Collected data entries:
★ ★ ★ ★ ★ ★ ★
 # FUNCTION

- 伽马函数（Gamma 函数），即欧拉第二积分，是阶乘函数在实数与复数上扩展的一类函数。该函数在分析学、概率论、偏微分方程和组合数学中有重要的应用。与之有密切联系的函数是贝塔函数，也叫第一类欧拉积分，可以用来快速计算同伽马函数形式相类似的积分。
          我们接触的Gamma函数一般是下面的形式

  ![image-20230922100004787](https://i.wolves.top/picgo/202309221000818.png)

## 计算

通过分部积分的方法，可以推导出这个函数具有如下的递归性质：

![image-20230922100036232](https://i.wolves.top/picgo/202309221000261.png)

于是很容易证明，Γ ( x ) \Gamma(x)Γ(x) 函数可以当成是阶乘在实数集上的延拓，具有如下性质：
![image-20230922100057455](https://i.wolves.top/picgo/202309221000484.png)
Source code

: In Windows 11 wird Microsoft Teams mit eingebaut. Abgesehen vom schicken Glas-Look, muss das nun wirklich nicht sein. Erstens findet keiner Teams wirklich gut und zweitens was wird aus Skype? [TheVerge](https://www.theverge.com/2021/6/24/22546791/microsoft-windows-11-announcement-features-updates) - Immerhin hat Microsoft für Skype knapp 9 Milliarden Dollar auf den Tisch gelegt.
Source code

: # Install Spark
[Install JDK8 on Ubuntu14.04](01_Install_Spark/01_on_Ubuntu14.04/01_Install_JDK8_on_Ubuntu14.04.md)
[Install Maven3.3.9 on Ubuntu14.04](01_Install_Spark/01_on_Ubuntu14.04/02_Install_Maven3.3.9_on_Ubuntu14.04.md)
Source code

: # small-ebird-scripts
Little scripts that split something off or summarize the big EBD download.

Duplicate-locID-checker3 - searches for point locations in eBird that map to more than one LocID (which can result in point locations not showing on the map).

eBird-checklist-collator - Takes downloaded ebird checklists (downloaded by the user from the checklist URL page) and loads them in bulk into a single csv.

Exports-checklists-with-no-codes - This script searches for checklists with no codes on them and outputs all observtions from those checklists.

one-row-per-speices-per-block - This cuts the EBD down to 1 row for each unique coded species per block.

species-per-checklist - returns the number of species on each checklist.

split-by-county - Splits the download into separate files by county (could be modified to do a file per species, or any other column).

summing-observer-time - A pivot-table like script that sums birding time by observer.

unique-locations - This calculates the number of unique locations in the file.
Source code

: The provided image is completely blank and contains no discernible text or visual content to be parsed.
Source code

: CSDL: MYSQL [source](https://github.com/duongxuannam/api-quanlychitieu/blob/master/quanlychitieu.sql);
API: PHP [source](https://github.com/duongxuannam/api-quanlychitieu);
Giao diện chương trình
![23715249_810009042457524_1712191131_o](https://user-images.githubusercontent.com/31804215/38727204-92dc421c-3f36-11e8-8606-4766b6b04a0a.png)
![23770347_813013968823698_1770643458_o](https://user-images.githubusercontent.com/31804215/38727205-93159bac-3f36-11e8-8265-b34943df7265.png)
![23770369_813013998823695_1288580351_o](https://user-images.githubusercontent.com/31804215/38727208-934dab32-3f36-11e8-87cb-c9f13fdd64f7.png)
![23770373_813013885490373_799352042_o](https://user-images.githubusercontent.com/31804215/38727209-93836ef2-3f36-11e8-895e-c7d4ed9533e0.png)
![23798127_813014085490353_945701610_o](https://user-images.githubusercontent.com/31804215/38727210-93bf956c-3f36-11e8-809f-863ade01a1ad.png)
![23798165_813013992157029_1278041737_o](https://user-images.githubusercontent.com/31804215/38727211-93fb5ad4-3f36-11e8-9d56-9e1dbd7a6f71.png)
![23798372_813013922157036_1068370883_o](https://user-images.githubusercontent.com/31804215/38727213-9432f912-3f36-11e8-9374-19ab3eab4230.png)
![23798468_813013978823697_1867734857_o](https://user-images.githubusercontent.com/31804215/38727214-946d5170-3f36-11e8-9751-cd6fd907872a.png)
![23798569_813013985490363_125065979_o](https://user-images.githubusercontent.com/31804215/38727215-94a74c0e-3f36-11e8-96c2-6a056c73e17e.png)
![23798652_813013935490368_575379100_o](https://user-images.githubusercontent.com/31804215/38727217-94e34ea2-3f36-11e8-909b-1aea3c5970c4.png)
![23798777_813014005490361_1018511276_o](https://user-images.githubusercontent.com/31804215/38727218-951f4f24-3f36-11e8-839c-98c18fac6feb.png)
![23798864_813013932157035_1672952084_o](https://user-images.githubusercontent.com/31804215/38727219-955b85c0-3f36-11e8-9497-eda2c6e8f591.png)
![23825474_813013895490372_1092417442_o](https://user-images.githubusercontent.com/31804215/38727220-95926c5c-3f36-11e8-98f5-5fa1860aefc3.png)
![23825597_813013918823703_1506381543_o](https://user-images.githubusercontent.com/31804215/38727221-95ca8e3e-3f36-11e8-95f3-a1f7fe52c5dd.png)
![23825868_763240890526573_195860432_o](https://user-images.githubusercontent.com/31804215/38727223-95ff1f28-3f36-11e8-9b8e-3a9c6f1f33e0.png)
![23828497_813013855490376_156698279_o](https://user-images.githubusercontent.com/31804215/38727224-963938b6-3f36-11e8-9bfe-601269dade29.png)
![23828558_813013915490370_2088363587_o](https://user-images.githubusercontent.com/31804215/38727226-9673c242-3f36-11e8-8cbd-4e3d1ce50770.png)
★ ★ ★ ★ ★ ★ ★
> **PROBLEM REQUIREMENTS**: In full and verbatim, transcribe the data.

> **FINAL ANSWER**:
 # FUNCTION

- 伽马函数（Gamma 函数），即欧拉第二积分，是阶乘函数在实数与复数上扩展的一类函数。该函数在分析学、概率论、偏微分方程和组合数学中有重要的应用。与之有密切联系的函数是贝塔函数，也叫第一类欧拉积分，可以用来快速计算同伽马函数形式相类似的积分。
          我们接触的Gamma函数一般是下面的形式

  ![image-20230922100004787](https://i.wolves.top/picgo/202309221000818.png)

## 计算

通过分部积分的方法，可以推导出这个函数具有如下的递归性质：

![image-20230922100036232](https://i.wolves.top/picgo/202309221000261.png)

于是很容易证明，Γ ( x ) \Gamma(x)Γ(x) 函数可以当成是阶乘在实数集上的延拓，具有如下性质：
![image-20230922100057455](https://i.wolves.top/picgo/202309221000484.png)
Source code

: In Windows 11 wird Microsoft Teams mit eingebaut. Abgesehen vom schicken Glas-Look, muss das nun wirklich nicht sein. Erstens findet keiner Teams wirklich gut und zweitens was wird aus Skype? [TheVerge](https://www.theverge.com/2021/6/24/22546791/microsoft-windows-11-announcement-features-updates) - Immerhin hat Microsoft für Skype knapp 9 Milliarden Dollar auf den Tisch gelegt.
Source code

: # Install Spark
[Install JDK8 on Ubuntu14.04](01_Install_Spark/01_on_Ubuntu14.04/01_Install_JDK8_on_Ubuntu14.04.md)
[Install Maven3.3.9 on Ubuntu14.04](01_Install_Spark/01_on_Ubuntu14.04/02_Install_Maven3.3.9_on_Ubuntu14.04.md)
Source code

: # small-ebird-scripts
Little scripts that split something off or summarize the big EBD download.

Duplicate-locID-checker3 - searches for point locations in eBird that map to more than one LocID (which can result in point locations not showing on the map).

eBird-checklist-collator - Takes downloaded ebird checklists (downloaded by the user from the checklist URL page) and loads them in bulk into a single csv.

Exports-checklists-with-no-codes - This script searches for checklists with no codes on them and outputs all observtions from those checklists.

one-row-per-speices-per-block - This cuts the EBD down to 1 row for each unique coded species per block.

species-per-checklist - returns the number of species on each checklist.

split-by-county - Splits the download into separate files by county (could be modified to do a file per species, or any other column).

summing-observer-time - A pivot-table like script that sums birding time by observer.

unique-locations - This calculates the number of unique locations in the file.
Source code

: The provided image is completely blank and contains no discernible text or visual content to be parsed.
Source code

: CSDL: MYSQL [source](https://github.com/duongxuannam/api-quanlychitieu/blob/master/quanlychitieu.sql);
API: PHP [source](https://github.com/duongxuannam/api-quanlychitieu);
Giao diện chương trình
![23715249_810009042457524_1712191131_o](https://user-images.githubusercontent.com/31804215/38727204-92dc421c-3f36-11e8-8606-4766b6b04a0a.png)
![23770347_813013968823698_1770643458_o](https://user-images.githubusercontent.com/31804215/38727205-93159bac-3f36-11e8-8265-b34943df7265.png)
![23770369_813013998823695_1288580351_o](https://user-images.githubusercontent.com/31804215/38727208-934dab32-3f36-11e8-87cb-c9f13fdd64f7.png)
![23770373_813013885490373_799352042_o](https://user-images.githubusercontent.com/31804215/38727209-93836ef2-3f36-11e8-895e-c7d4ed9533e0.png)
![23798127_813014085490353_945701610_o](https://user-images.githubusercontent.com/31804215/38727210-93bf956c-3f36-11e8-809f-863ade01a1ad.png)
![23798165_813013992157029_1278041737_o](https://user-images.githubusercontent.com/31804215/38727211-93fb5ad4-3f36-11e8-9d56-9e1dbd7a6f71.png)
![23798372_813013922157036_1068370883_o](https://user-images.githubusercontent.com/31804215/38727213-9432f912-3f36-11e8-9374-19ab3eab4230.png)
![23798468_813013978823697_1867734857_o](https://user-images.githubusercontent.com/31804215/38727214-946d5170-3f36-11e8-9751-cd6fd907872a.png)
![23798569_813013985490363_125065979_o](https://user-images.githubusercontent.com/31804215/38727215-94a74c0e-3f36-11e8-96c2-6a056c73e17e.png)
![23798652_813013935490368_575379100_o](https://user-images.githubusercontent.com/31804215/38727217-94e34ea2-3f36-11e8-909b-1aea3c5970c4.png)
![23798777_813014005490361_1018511276_o](https://user-images.githubusercontent.com/31804215/38727218-951f4f24-3f36-11e8-839c-98c18fac6feb.png)
![23798864_813013932157035_1672952084_o](https://user-images.githubusercontent.com/31804215/38727219-955b85c0-3f36-11e8-9497-eda2c6e8f591.png)
![23825474_813013895490372_1092417442_o](https://user-images.githubusercontent.com/31804215/38727220-95926c5c-3f36-11e8-98f5-5fa1860aefc3.png)
![23825597_813013918823703_1506381543_o](https://user-images.githubusercontent.com/31804215/38727221-95ca8e3e-3f36-11e8-95f3-a1f7fe52c5dd.png)
![23825868_763240890526573_195860432_o](https://user-images.githubusercontent.com/31804215/38727223-95ff1f28-3f36-11e8-9b8e-3a9c6f1f33e0.png)
![23828497_813013855490376_156698279_o](https://user-images.githubusercontent.com/31804215/38727224-963938b6-3f36-11e8-9bfe-601269dade29.png)
![23828558_813013915490370_2088363587_o](https://user-images.githubusercontent.com/31804215/38727226-9673c242-3f36-11e8-8cbd-4e3d1ce50770.png)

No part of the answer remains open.